Work item —
Copy, from the material below, each line where "forth" shows up.

Records to process —
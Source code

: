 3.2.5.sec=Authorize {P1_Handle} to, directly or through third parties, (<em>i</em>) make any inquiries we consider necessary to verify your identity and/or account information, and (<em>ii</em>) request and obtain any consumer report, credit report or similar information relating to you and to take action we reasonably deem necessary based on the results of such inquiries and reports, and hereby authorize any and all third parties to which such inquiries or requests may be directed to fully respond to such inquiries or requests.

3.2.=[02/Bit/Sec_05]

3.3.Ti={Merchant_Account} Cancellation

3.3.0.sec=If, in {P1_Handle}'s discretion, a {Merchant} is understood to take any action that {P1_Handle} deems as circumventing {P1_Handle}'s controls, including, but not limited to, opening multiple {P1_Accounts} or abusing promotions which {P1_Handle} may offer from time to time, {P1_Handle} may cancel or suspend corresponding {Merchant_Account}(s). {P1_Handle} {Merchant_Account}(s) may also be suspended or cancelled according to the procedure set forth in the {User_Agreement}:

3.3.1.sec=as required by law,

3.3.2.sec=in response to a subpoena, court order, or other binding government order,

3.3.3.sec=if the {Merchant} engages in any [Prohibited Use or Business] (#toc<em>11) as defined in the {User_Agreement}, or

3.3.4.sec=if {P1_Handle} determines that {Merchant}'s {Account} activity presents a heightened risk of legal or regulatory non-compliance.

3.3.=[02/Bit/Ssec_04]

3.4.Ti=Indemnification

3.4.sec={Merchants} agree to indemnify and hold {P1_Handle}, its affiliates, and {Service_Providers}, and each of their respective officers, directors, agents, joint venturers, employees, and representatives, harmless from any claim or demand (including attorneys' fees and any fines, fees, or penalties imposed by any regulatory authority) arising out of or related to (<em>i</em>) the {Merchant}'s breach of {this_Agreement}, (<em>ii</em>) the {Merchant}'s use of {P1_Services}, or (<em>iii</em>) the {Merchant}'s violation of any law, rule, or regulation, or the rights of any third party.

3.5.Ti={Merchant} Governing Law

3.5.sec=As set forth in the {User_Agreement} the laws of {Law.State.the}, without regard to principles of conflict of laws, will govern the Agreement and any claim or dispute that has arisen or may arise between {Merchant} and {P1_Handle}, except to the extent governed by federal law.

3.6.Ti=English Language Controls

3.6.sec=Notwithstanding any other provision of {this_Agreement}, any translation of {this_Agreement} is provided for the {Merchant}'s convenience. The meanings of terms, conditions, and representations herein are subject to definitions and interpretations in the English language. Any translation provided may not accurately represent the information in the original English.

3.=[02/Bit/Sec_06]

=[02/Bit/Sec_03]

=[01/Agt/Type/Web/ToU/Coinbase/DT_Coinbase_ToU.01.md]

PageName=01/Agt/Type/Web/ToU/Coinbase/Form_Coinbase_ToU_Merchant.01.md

Answer to the exercise —
3.3.0.sec=If, in {P1_Handle}'s discretion, a {Merchant} is understood to take any action that {P1_Handle} deems as circumventing {P1_Handle}'s controls, including, but not limited to, opening multiple {P1_Accounts} or abusing promotions which {P1_Handle} may offer from time to time, {P1_Handle} may cancel or suspend corresponding {Merchant_Account}(s). {P1_Handle} {Merchant_Account}(s) may also be suspended or cancelled according to the procedure set forth in the {User_Agreement}:
3.5.sec=As set forth in the {User_Agreement} the laws of {Law.State.the}, without regard to principles of conflict of laws, will govern the Agreement and any claim or dispute that has arisen or may arise between {Merchant} and {P1_Handle}, except to the extent governed by federal law.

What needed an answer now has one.